▶ _Problem requirements_
Write the entries out again exactly as they stand, but without the pictures.

☆ ☆ ☆ ☆ ☆ ☆ ☆

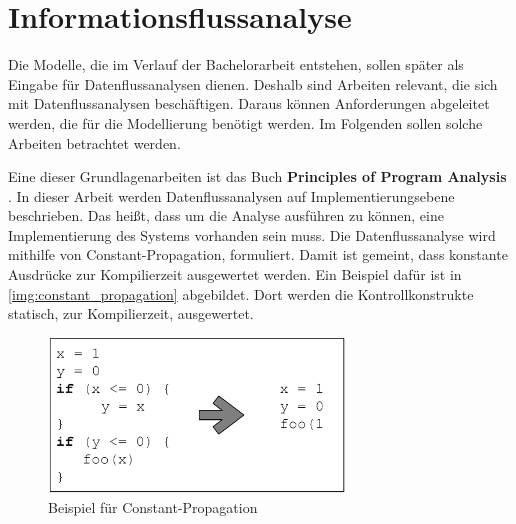 \section{Informationsflussanalyse}
\label{sec:datenflussanalyse}
Die Modelle, die im Verlauf der Bachelorarbeit entstehen, sollen später als Eingabe für Datenflussanalysen dienen. Deshalb sind Arbeiten relevant, die sich mit Datenflussanalysen beschäftigen. Daraus können Anforderungen abgeleitet werden, die für die Modellierung benötigt werden. Im Folgenden sollen solche Arbeiten betrachtet werden. \par
Eine dieser Grundlagenarbeiten ist das Buch \textbf{Principles of Program Analysis} \cite{Basili1984}. In dieser Arbeit werden Datenflussanalysen auf Implementierungsebene beschrieben. Das heißt, dass um die Analyse ausführen zu können, eine Implementierung des Systems vorhanden sein muss. Die Datenflussanalyse wird mithilfe von Constant-Propagation, formuliert. Damit ist gemeint, dass konstante Ausdrücke zur Kompilierzeit ausgewertet werden. Ein Beispiel dafür ist in \autoref{img:constant_propagation} abgebildet. Dort werden die Kontrollkonstrukte statisch, zur Kompilierzeit, ausgewertet. 

\begin{figure}[h]
	\centering
  	\includegraphics[width=0.7\textwidth]{images/cfg_code.png}
	\caption{Beispiel für Constant-Propagation}
	\label{img:constant_propagation}
\end{figure}


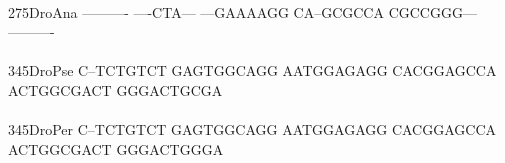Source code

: \documentclass[11pt,twoside,reqno,a4paper]{article}
\begin{document}
{\hspace*{4\charwidth}\hspace*{7\charwidth}\hspace*{1\charwidth}\hspace*{1\charwidth}\hspace*{1\charwidth}\hspace*{1\charwidth}\hspace*{1\charwidth}\hspace*{1\charwidth}\\
275\hspace*{1\charwidth}DroAna	----------	----CTA---	---GAAAAGG	CA--GCGCCA	CGCCGGG---	----------	\\
\hspace*{4\charwidth}\hspace*{7\charwidth}\hspace*{1\charwidth}\hspace*{1\charwidth}\hspace*{1\charwidth}\hspace*{1\charwidth}\hspace*{1\charwidth}\hspace*{1\charwidth}\\
345\hspace*{1\charwidth}DroPse	C--TCTGTCT	GAGTGGCAGG	AATGGAGAGG	CACGGAGCCA	ACTGGCGACT	GGGACTGCGA	\\
\hspace*{4\charwidth}\hspace*{7\charwidth}\hspace*{1\charwidth}\hspace*{1\charwidth}\hspace*{1\charwidth}\hspace*{1\charwidth}\hspace*{1\charwidth}\hspace*{1\charwidth}\\
345\hspace*{1\charwidth}DroPer	C--TCTGTCT	GAGTGGCAGG	AATGGAGAGG	CACGGAGCCA	ACTGGCGACT	GGGACTGGGA	\\
\hspace*{4\charwidth}\hspace*{7\charwidth}\hspace*{1\charwidth}\hspace*{1\charwidth}\hspace*{1\charwidth}\hspace*{1\charwidth}\hspace*{1\charwidth}\hspace*{1\charwidth}\\
}
\end{document}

☆ ☆ ☆ ☆ ☆ ☆ ☆

▶ _Written answer_
 \section{Informationsflussanalyse}
\label{sec:datenflussanalyse}
Die Modelle, die im Verlauf der Bachelorarbeit entstehen, sollen später als Eingabe für Datenflussanalysen dienen. Deshalb sind Arbeiten relevant, die sich mit Datenflussanalysen beschäftigen. Daraus können Anforderungen abgeleitet werden, die für die Modellierung benötigt werden. Im Folgenden sollen solche Arbeiten betrachtet werden. \par
Eine dieser Grundlagenarbeiten ist das Buch \textbf{Principles of Program Analysis} \cite{Basili1984}. In dieser Arbeit werden Datenflussanalysen auf Implementierungsebene beschrieben. Das heißt, dass um die Analyse ausführen zu können, eine Implementierung des Systems vorhanden sein muss. Die Datenflussanalyse wird mithilfe von Constant-Propagation, formuliert. Damit ist gemeint, dass konstante Ausdrücke zur Kompilierzeit ausgewertet werden. Ein Beispiel dafür ist in \autoref{img:constant_propagation} abgebildet. Dort werden die Kontrollkonstrukte statisch, zur Kompilierzeit, ausgewertet. 

\begin{figure}[h]
	\centering
  	\includegraphics[width=0.7\textwidth]{images/cfg_code.png}
	\caption{Beispiel für Constant-Propagation}
	\label{img:constant_propagation}
\end{figure}


Source code

: \documentclass[11pt,twoside,reqno,a4paper]{article}
\begin{document}
{\hspace*{4\charwidth}\hspace*{7\charwidth}\hspace*{1\charwidth}\hspace*{1\charwidth}\hspace*{1\charwidth}\hspace*{1\charwidth}\hspace*{1\charwidth}\hspace*{1\charwidth}\\
275\hspace*{1\charwidth}DroAna	----------	----CTA---	---GAAAAGG	CA--GCGCCA	CGCCGGG---	----------	\\
\hspace*{4\charwidth}\hspace*{7\charwidth}\hspace*{1\charwidth}\hspace*{1\charwidth}\hspace*{1\charwidth}\hspace*{1\charwidth}\hspace*{1\charwidth}\hspace*{1\charwidth}\\
345\hspace*{1\charwidth}DroPse	C--TCTGTCT	GAGTGGCAGG	AATGGAGAGG	CACGGAGCCA	ACTGGCGACT	GGGACTGCGA	\\
\hspace*{4\charwidth}\hspace*{7\charwidth}\hspace*{1\charwidth}\hspace*{1\charwidth}\hspace*{1\charwidth}\hspace*{1\charwidth}\hspace*{1\charwidth}\hspace*{1\charwidth}\\
345\hspace*{1\charwidth}DroPer	C--TCTGTCT	GAGTGGCAGG	AATGGAGAGG	CACGGAGCCA	ACTGGCGACT	GGGACTGGGA	\\
\hspace*{4\charwidth}\hspace*{7\charwidth}\hspace*{1\charwidth}\hspace*{1\charwidth}\hspace*{1\charwidth}\hspace*{1\charwidth}\hspace*{1\charwidth}\hspace*{1\charwidth}\\
}
\end{document}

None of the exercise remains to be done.